Jeffrey A. Gibson (born 1972) is an American Mississippi Choctaw/Cherokee painter, and sculptor. He has lived and worked in Brooklyn; Hudson, New York; and Germantown, New York.

Early life and education 
Jeffrey A. Gibson was born on March 31, 1972 in Colorado Springs, Colorado. As a child his family moved frequently because his father worked for the United States Department of Defense. As a youth he lived in North Carolina, New Jersey, West Germany, and South Korea.

Gibson earned his Bachelor of Fine Arts degree in 1995 from the School of the Art Institute of Chicago. In 1998 he received his Master of Fine Arts from the Royal College of Art, sponsored by the Mississippi Band of Choctaw Indians. Gibson remarked on this opportunity provided for him: "My community has supported me ... My chief felt that me going there, being a strong artist, made him stronger."

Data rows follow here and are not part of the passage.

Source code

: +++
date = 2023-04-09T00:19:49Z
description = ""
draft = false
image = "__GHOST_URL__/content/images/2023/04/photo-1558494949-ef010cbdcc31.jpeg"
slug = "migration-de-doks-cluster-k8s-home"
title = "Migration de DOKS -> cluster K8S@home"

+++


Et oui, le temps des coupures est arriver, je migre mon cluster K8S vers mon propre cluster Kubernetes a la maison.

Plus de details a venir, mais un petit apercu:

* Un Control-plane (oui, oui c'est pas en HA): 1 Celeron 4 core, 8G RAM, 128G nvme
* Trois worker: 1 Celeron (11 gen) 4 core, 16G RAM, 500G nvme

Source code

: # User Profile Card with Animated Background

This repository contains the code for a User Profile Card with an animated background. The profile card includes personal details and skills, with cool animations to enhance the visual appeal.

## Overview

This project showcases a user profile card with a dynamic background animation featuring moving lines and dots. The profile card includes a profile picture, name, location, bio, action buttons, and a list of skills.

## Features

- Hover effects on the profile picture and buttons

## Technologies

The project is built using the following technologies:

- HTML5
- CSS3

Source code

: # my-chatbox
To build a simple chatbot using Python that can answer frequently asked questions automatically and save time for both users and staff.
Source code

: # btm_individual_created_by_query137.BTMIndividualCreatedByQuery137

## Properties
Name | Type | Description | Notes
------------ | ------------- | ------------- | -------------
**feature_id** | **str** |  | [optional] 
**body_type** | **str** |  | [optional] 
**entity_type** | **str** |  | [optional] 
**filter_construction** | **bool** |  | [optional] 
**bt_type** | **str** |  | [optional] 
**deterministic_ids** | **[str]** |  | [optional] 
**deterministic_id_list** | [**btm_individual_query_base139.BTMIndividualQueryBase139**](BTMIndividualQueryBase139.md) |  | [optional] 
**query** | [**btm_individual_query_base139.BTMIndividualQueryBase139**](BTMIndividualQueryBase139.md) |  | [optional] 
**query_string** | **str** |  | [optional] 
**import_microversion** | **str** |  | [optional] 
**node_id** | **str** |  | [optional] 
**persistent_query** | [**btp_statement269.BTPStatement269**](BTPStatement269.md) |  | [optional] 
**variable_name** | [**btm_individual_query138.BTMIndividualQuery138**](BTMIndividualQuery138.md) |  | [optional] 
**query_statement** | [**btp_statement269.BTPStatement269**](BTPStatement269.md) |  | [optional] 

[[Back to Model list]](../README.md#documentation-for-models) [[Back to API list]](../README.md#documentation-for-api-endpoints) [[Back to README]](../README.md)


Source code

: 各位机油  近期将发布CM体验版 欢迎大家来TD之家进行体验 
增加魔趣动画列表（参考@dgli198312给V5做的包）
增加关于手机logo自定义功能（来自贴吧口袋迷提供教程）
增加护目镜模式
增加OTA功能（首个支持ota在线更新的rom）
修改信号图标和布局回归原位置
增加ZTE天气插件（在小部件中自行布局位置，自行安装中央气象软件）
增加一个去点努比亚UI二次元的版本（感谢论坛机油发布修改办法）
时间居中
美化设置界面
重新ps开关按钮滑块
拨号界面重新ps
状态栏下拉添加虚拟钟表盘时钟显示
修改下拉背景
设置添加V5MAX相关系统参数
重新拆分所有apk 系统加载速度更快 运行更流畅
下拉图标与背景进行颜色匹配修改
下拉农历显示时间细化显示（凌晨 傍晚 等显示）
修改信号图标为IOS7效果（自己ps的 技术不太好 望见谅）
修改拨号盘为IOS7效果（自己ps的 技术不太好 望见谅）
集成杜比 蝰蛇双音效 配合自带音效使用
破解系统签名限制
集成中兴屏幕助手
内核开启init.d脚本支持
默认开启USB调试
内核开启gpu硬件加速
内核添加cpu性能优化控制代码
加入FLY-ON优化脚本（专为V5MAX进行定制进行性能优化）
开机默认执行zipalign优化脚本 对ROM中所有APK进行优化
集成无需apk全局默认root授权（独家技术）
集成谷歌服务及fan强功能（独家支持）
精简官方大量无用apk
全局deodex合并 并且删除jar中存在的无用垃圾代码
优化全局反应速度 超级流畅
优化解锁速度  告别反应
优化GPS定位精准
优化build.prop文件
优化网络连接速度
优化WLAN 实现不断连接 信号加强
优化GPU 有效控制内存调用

Gibson has identified as queer and gay. He is married to Norwegian artist Rune Olsen, and together they have a daughter.

Career

Gibson was an artist in residence at Bard College, where he also teaches in studio art courses. In 2010 he was a visiting artist at the California College of the Arts.

In order to keep regular studio hours, Gibson prefers to work between the hours of 10 am and 6 pm. His computer, cell phone, and a movie are generally at his reach if a break is needed while working. Music usually plays in the background, sometimes random, sometimes a specific record with genres ranging from African funk, jazz, punk, pop music, rap, R&B, disco, as well as East Indian drumming.

Gibson's art deals with issues of identity and labels. His work has featured the use of mixed media including Native American beadwork, trading post blankets, metal studs, fringe, and jingles. Airbrushing is another common tool used in his paintings, sculptures, and prints, incorporating oil paint and spray paint to create neon colored abstracts such as Singular (2008) and Submerge (2007). These works also find inspiration in graffiti, reflective of Gibson's urban life in New York City.

Influences
Gibson draws influence in materials, processes, media, and iconographies. He has found inspiration in events that revolve around dancing, specifically from Leigh Bowery and his dramatic nightclub persona. Pow-wows, nightclubs, and raves provide contrasts as rural and urban venues, serving as spaces for dancing, movement, and dramatic fashion/regalia. Keeping with regalia, 19th-century Iroquois beadwork also provides inspiration, as colorful beads often find their way into Gibson's artworks. Gibson also provides his own spin on graffiti, which is seen frequently in his works.

He also credits his nomadic lifestyle as a major influence, bringing together what he describes as:
... varying aesthetics of each place. Some have had specific cultural aesthetics, language barriers, cultural barriers, etcetera. These differences funnel through me, a queer Native male born toward the end of the 20th century and entering the 21st century. I consider this hybrid in the construction of my work and attempt to show that complexity.

Artworks

Rawhide painting series
Gibson's practice has involved painting in oil and acrylic on rawhide-clad wood panels. He is recycling found objects such as antique shaving mirrors and ironing boards and covers them in untanned deer, goat, or elk skin. Gibson combines domestic, Native American, and Hard-edge modernist references. His punching bag made from found Everlast punching bags, U.S. Army wool blankets, glass beads, tin jingles, and the artist's repurposed paintings exemplify the dialogue between mainstream pop culture and Native American powwow aesthetics.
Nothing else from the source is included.